安哲秀代表は2012年に実施された大統領選への出馬を表明。候補登録直前に野党候補の一本化に合意して出馬を辞退し、民主党の文在寅候補を支持したが、与党・ハンナラ党の朴槿恵候補が当選した。
2017年にも朴槿恵(パク・クネ)前大統領の罷免に伴う選挙への出馬を表明し、世論調査で1位になるなど圧倒的な支持を得たものの共に民主党の文在寅候補と自由国民党(旧ハンナラ党、現・国民の力)の洪準杓(ホン・ジュンピョ)候補に次ぐ3位で終わった。
2021年のソウル市長選に立候補すると見られたが、野党候補の一本化に合意して辞退しており、今回の大統領選でも野党候補の一本化が取り沙汰されている。
世論調査会社RNサーチが野党候補の一本化に相応しい候補者に関する調査を行っている。回答者の43.5%が安哲秀候補を選択し、尹錫悦候補は32.8%にとどまった。また、安哲秀氏が一本化候補になると仮定した与野党対決では、41.7%が安哲秀候補を選択し、李在明候補の33.7%を上回った。
両陣営の謝罪合戦
李在明候補は城南市長時代に推進した大庄洞(テジャンドン)の宅地開発を巡る不正に関与した疑いが浮上した。李候補は関与を否定しているが、女優との不倫疑惑が持ち上がり、今度は長男が違法賭博を行っていたことが明らかになった。

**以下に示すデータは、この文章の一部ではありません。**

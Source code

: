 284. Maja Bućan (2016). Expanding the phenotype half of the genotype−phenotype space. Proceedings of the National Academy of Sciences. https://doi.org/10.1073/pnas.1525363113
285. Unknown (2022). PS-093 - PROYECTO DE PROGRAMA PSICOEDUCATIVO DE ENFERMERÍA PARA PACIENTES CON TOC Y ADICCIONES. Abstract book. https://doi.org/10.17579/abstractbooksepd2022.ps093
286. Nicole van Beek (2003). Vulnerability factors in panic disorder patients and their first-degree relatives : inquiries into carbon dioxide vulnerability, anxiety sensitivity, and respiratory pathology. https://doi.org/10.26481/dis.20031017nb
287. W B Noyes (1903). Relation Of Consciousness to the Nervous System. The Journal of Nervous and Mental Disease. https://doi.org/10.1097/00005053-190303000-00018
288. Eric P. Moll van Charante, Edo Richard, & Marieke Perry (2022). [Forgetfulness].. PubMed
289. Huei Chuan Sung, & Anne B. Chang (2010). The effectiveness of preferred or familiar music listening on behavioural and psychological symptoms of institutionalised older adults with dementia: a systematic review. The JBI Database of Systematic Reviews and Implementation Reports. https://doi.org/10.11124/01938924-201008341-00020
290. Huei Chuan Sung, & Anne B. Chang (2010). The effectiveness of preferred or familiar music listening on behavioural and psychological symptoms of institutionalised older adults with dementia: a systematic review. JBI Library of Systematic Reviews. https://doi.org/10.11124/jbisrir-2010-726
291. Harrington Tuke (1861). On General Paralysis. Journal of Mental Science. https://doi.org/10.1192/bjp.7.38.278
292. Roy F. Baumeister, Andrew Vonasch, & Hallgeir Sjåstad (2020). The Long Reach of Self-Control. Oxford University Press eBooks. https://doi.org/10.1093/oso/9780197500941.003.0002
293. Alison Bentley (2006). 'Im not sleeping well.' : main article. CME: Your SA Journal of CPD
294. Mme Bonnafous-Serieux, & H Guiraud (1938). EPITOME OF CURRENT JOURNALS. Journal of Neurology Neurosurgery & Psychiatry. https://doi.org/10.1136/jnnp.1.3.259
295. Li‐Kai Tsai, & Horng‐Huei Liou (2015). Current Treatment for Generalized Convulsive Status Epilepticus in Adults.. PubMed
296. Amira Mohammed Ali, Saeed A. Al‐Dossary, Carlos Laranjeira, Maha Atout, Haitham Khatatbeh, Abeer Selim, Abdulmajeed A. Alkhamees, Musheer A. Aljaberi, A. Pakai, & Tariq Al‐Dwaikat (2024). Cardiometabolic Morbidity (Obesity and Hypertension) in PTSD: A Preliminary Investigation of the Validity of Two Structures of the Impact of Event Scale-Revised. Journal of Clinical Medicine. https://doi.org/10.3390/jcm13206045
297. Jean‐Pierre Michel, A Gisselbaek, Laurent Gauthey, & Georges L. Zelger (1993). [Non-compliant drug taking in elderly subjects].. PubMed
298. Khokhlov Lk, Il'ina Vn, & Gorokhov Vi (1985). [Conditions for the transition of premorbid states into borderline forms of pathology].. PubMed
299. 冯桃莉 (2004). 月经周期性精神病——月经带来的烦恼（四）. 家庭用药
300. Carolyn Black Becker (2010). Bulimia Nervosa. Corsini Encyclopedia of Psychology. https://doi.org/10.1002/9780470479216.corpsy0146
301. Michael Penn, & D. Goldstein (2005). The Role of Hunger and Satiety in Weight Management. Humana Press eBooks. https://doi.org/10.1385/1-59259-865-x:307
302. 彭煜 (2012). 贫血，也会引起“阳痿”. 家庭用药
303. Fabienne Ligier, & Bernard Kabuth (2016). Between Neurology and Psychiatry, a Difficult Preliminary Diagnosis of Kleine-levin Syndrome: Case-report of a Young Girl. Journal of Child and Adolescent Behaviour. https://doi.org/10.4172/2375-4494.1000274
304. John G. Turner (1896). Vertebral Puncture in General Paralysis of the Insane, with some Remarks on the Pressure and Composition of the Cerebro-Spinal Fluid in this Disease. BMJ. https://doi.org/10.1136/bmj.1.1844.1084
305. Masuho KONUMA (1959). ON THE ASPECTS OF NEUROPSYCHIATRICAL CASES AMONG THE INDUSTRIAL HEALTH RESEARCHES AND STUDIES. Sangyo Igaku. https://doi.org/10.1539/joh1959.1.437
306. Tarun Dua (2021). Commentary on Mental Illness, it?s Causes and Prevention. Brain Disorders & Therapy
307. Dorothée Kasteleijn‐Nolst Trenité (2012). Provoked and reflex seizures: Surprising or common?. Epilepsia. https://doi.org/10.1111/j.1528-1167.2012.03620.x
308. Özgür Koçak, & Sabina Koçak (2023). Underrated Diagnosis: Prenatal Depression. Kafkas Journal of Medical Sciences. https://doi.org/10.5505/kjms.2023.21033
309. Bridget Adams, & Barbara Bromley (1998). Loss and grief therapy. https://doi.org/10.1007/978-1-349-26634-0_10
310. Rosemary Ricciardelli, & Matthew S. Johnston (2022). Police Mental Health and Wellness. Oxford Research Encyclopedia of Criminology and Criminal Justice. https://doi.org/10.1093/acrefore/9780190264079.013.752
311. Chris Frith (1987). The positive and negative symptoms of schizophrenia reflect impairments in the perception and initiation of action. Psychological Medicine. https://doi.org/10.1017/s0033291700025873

李在明候補は、朝鮮日報が長男の違法賭博疑惑を報道した12月16日朝、事実を認めて謝罪文を発表した。同日午前に行われた社会大転換委員会発足式で謝罪し、続く報道機関のオンライン合同インタビューでも「責任を負う」と述べて謝罪した。
直前の12月14日、対立候補・尹錫悦氏の妻の経歴詐称疑惑が浮上しており、早々に謝罪することで選挙戦が有利になると判断したとみられている。
尹錫悦候補は、妻の金建希(キム・ゴンヒ)氏が2007年に水原女子大学の客員教授に応募した際、提出した経歴書に虚偽の受賞歴を記載していた疑惑が提起され、また、2013年に安養(アニャン)大学に提出した応募書類にも虚偽履歴を記載した疑惑が浮上した。